Report every line of the material that contains the string "should".

-- Records for this exercise follows --

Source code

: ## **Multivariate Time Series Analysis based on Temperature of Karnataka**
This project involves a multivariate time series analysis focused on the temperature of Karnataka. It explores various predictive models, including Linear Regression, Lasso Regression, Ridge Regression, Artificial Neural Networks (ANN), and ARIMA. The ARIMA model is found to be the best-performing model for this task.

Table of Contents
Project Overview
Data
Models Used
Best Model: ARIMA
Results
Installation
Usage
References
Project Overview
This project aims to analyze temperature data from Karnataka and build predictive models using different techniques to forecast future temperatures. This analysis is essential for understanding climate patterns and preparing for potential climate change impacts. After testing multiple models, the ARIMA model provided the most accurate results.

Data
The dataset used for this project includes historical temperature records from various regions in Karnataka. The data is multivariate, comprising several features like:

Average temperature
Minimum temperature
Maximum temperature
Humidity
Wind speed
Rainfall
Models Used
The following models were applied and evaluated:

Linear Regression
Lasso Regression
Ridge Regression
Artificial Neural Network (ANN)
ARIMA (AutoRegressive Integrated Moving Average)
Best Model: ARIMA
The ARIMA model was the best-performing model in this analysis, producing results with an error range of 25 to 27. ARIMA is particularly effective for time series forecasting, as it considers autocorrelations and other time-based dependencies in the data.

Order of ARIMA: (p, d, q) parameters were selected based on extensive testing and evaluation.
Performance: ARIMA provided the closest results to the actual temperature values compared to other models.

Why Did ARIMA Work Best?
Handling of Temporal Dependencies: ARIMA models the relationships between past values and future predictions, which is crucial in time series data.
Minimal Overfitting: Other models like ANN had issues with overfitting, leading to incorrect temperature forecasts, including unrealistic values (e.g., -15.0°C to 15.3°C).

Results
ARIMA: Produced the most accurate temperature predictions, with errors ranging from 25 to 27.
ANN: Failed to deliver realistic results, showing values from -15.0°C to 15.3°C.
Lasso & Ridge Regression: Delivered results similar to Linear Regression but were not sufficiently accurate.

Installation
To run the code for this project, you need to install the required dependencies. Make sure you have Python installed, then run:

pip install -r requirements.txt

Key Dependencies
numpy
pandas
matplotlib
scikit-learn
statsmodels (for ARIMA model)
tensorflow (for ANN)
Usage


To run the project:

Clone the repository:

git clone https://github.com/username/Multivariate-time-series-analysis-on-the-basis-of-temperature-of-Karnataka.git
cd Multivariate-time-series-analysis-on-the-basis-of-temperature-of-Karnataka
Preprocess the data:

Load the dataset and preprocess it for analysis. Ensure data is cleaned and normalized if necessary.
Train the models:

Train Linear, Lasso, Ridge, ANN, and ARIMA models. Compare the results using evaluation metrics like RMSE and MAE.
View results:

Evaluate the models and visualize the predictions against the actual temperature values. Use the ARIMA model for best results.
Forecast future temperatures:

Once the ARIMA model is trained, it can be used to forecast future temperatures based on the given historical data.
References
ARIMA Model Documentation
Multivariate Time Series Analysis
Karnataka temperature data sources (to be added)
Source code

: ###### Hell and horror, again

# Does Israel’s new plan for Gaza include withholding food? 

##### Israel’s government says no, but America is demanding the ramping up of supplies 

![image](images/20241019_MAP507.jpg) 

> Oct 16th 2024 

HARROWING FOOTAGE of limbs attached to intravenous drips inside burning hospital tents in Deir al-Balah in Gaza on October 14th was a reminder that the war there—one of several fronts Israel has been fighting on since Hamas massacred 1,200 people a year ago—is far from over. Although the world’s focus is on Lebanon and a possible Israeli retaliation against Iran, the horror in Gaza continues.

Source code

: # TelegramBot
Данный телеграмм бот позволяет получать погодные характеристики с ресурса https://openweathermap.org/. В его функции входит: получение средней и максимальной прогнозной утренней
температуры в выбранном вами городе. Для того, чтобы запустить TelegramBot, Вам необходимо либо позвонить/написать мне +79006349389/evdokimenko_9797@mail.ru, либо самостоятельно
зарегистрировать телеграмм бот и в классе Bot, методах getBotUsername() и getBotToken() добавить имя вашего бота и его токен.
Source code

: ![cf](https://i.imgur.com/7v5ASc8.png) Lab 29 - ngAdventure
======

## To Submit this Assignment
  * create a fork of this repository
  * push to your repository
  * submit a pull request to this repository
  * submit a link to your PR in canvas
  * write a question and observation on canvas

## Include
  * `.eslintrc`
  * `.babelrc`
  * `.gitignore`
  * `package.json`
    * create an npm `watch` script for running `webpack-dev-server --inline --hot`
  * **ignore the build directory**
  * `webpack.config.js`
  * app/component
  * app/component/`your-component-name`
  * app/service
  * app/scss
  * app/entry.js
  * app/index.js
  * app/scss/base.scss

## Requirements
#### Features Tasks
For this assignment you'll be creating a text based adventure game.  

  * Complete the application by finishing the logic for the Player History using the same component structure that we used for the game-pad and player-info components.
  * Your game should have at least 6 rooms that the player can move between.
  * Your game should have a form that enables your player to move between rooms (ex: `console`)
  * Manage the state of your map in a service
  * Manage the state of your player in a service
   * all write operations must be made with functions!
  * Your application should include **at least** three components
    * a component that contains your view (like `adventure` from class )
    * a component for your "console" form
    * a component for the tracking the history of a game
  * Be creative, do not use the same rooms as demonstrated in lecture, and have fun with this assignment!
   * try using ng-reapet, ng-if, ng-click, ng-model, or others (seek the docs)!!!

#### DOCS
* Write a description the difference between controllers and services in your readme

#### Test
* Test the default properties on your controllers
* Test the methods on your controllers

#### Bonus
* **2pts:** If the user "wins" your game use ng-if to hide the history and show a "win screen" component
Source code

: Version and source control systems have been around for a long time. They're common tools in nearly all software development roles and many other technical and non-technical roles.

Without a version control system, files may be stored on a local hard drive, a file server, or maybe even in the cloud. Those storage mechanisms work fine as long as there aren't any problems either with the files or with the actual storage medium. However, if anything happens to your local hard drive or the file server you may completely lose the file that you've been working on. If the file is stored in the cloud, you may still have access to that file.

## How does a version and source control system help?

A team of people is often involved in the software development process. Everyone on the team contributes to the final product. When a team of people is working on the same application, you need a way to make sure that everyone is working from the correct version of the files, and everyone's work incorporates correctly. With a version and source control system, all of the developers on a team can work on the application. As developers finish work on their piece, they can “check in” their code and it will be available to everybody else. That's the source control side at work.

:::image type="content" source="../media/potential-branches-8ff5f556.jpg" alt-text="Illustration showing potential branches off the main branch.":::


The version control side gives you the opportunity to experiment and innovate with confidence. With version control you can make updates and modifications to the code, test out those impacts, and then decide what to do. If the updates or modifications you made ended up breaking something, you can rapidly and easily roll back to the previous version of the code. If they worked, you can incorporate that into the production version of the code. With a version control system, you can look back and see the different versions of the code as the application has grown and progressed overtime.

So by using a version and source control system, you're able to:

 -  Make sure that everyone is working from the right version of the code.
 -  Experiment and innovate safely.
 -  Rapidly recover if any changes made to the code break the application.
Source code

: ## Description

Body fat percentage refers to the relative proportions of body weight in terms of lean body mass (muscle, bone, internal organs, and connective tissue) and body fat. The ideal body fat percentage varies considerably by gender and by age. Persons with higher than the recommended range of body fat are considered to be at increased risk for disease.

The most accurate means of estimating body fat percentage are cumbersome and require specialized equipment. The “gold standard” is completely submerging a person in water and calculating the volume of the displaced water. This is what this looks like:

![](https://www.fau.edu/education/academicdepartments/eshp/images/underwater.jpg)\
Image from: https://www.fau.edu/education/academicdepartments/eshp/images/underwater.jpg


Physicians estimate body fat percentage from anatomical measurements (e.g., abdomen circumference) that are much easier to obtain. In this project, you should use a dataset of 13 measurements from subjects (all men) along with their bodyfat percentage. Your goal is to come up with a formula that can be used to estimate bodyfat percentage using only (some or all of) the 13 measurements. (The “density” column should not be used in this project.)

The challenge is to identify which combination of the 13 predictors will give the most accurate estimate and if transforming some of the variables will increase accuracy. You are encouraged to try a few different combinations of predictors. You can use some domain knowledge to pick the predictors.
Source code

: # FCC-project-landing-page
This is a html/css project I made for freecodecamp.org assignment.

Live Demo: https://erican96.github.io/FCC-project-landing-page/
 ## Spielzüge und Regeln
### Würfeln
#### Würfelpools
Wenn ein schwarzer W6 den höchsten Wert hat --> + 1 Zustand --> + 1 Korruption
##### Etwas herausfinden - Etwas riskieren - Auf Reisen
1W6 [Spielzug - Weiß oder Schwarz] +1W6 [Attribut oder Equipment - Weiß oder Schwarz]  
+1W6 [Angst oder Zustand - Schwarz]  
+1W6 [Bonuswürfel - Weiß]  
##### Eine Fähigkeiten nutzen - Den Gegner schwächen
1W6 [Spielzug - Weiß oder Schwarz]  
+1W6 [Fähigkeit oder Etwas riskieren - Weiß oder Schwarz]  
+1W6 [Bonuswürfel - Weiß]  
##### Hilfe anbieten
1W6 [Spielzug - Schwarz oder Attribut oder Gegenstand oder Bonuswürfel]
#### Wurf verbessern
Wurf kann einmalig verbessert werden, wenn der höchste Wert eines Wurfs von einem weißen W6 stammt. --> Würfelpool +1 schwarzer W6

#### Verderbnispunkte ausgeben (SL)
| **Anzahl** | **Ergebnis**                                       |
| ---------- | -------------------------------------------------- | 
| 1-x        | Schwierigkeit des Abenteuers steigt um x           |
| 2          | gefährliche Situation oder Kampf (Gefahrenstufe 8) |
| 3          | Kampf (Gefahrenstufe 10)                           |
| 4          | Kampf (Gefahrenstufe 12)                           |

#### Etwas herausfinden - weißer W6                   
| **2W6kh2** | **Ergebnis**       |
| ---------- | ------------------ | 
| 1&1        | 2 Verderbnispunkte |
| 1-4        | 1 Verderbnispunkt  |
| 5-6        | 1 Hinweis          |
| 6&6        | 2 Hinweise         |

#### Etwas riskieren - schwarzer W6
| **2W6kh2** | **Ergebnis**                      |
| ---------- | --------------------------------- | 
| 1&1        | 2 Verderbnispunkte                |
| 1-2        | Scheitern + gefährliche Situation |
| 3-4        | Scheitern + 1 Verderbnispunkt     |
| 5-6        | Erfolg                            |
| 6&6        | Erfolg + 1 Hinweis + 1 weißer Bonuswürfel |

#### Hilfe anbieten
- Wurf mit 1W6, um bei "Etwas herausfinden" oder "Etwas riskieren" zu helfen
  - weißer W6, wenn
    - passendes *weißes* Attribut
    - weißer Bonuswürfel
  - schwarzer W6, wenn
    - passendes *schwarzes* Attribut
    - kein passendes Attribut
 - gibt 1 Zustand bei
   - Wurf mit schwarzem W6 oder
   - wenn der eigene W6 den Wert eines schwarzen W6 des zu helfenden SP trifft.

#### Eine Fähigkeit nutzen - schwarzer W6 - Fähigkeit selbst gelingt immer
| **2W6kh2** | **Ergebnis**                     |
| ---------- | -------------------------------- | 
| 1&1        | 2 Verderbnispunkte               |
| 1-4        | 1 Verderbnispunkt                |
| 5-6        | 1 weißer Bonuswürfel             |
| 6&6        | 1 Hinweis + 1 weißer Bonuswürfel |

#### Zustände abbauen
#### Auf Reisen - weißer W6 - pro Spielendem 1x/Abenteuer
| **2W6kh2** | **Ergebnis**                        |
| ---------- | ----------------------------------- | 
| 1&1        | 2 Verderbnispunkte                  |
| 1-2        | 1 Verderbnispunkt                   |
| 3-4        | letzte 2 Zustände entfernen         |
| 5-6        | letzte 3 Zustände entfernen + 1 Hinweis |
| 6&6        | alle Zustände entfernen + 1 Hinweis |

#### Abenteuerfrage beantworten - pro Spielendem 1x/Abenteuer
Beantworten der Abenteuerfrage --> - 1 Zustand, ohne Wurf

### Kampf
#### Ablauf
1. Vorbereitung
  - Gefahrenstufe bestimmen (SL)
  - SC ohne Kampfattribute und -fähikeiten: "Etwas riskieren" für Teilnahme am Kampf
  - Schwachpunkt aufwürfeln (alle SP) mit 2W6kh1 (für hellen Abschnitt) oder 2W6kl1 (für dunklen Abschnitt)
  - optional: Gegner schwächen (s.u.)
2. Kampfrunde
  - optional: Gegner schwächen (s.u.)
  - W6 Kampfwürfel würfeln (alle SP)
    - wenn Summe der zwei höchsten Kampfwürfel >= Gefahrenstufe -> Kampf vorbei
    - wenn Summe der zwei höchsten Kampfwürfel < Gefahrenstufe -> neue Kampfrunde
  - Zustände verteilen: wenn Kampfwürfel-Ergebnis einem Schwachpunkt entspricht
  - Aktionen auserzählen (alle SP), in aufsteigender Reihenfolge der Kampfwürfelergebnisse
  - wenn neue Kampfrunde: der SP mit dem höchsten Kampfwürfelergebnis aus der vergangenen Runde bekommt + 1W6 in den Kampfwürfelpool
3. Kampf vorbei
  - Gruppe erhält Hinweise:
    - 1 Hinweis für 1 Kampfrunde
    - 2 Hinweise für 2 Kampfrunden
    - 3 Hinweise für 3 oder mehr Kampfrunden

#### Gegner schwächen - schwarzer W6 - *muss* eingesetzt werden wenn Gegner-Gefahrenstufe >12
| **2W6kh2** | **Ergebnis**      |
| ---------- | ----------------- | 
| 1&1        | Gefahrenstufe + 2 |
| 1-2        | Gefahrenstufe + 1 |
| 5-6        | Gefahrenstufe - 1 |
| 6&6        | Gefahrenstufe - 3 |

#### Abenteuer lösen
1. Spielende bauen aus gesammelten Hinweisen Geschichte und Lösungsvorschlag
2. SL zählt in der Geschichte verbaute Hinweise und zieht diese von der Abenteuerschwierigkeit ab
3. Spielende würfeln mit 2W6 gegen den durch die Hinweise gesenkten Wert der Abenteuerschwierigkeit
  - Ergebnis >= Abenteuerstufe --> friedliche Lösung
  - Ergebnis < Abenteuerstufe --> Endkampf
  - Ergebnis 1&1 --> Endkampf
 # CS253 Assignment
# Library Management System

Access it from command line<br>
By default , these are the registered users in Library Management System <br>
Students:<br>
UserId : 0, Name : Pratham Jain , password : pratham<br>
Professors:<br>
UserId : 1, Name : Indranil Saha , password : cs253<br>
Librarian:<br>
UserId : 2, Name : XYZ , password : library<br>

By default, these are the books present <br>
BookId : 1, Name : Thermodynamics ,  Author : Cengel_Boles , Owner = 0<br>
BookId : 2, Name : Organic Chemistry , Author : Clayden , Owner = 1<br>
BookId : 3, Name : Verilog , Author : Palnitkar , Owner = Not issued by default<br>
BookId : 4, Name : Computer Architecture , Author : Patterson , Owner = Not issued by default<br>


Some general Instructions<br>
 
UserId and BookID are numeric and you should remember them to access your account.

-- Records for this exercise concluded --

Your response:
  * Your game should have at least 6 rooms that the player can move between.
  * Your game should have a form that enables your player to move between rooms (ex: `console`)
  * Your application should include **at least** three components
Physicians estimate body fat percentage from anatomical measurements (e.g., abdomen circumference) that are much easier to obtain. In this project, you should use a dataset of 13 measurements from subjects (all men) along with their bodyfat percentage. Your goal is to come up with a formula that can be used to estimate bodyfat percentage using only (some or all of) the 13 measurements. (The “density” column should not be used in this project.)
UserId and BookID are numeric and you should remember them to access your account.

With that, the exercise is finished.